Kronecker products are pretty simple to understand: one of the matrices is the "pattern" and the other is the "fill". The pattern matrix decides which multiple of the fill matrix to use. So $\begin{bmatrix}1&2\\3&4\\5&6\end{bmatrix} \otimes A$ is the block matrix $\begin{bmatrix} A & 2A \\ 3A & 4A \\ 5A & 6A \end{bmatrix}$.

Application

I don't believe central products or Kronecker products help very much in the application (except that Kronecker products made my code quite a bit shorter). However, I do include one simplification in the below discussion that made it much easier to recognize the “unique” solution, so that the other solutions stand out clearly.

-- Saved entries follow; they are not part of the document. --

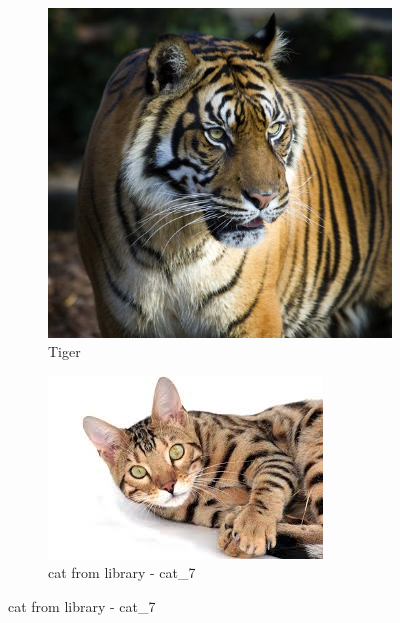 \documentclass[a4paper]{iacas}
\begin{document}
\vskip 0.1in
\begin{figure}[!htbp]
	\begin{subfigure}{0.4\linewidth}
		\centering
		\includegraphics[width=\linewidth,scale=0.8]{imgs/tiger.jpg}
		\caption{Tiger}
	\end{subfigure}
	\begin{subfigure}{0.4\linewidth}
		\centering
		\includegraphics[width=\linewidth,scale=0.8]{imgs/cat_7.jpg}
		\caption{cat from library - cat\_7}
	\end{subfigure}


\end{figure}
\end{document}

Given an $m \times n$ matrix $X$, an $m \times 1$ matrix $P$, and a $1 \times n$ matrix $Q$, find diagonal matrices $L_{m \times m}$ and $R_{n \times n}$ such that $Q=J_{1\times m} LXR$ and $LXRJ_{n\times 1}=P$, where $J_{a\times b}$ is an $a \times b$ matrix consisting of $1$s. The goal is to show that $L \otimes R$ is uniquely determined if it exists.

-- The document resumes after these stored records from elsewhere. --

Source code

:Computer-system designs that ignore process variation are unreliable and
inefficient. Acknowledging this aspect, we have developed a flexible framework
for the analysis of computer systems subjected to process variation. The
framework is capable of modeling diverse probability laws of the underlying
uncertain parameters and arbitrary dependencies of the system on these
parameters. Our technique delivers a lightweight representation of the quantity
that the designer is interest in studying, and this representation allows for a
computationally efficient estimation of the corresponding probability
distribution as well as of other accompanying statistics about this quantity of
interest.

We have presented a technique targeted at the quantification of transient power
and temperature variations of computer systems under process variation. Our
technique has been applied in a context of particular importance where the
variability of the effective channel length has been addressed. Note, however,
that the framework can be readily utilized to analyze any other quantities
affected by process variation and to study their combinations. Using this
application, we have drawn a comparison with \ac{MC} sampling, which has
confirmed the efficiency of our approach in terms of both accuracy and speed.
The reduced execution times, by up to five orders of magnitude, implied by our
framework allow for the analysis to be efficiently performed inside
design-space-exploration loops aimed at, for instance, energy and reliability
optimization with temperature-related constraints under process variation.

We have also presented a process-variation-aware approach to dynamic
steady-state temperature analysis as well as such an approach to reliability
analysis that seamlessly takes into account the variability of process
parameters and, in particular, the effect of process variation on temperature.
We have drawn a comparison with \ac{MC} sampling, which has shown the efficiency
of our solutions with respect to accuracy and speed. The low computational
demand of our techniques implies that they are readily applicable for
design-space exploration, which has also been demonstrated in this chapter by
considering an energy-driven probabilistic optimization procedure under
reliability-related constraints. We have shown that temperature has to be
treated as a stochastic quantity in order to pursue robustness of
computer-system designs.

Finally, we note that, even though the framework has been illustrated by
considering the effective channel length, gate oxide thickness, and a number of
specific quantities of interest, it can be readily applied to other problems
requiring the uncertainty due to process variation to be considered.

If $(L,R)$ and $(L',R')$ are two solutions, set $Y=LXR$. Then $P=JY$ and $YJ=Q$ and $L'XR' = L''YR''$ where $L'' = L' L^{-1}$ and $R''=R^{-1} R'$, so we might as well start with $Y$ for the uniqueness proof. This means the only solution we want is $L \otimes R = 1$ which is a little easier to detect.

The collection $C$ of all $m \times n$ matrices $Y$ such that $P=JY$ and $YJ=Q$ is somewhat large (see A matrix with given row and column sums with a hidden kronecker product in it). If $Y,Z \in C$ then $J(Y-Z)=P-P=0$ and $(Y-Z)J=Q-Q=0$, so $C$ is a coset of the space $V$ of all matrices with 0 row and column sums.

The application (in group action language) is to show that the action of $D_m \mathsf{Y} D_n = \{ L \otimes R \}$ has a small setwise stabilizer: if $LXR \in C$ and $L'XR' \in C$, then $L \otimes R = L' \otimes R'$. I don't think this is too useful, other than it doesn't seem incredibly likely to be true.

The algebra for $LXR$ is a bit of a hassle, so we can replace this with Kronecker products. The vec operation (Flat in GAP) lays out a matrix as a vector. It has the defining property that $vec(LXR) = (L\otimes R)\cdot vec(X)$. So we are trying to solve $((L\otimes R)-1)\cdot vec(Y) = vec(Z)$ for diagonal matrices $L,R$ and a zero row/col sum matrix $Z \in V$. If the only solution is $L \otimes R =1$ and $Z=0$, then this is an affirmative answer; any other answer is an explicit counterexample (though the application required $L$ and $R$ to be positive).

I don't see a great way to solve this. For a specific $Y$, it is a bunch of multivariate quadratic equations which can be handled using the theory of equations. These are the same equations you started with, just slightly cleaned up using $Y$ instead of $X$. I've done a few examples, and there are plenty of counterexamples if you allow $L$ or $R$ to have negative entries. I haven't found any counterexample with both $L$ and $R$ positive.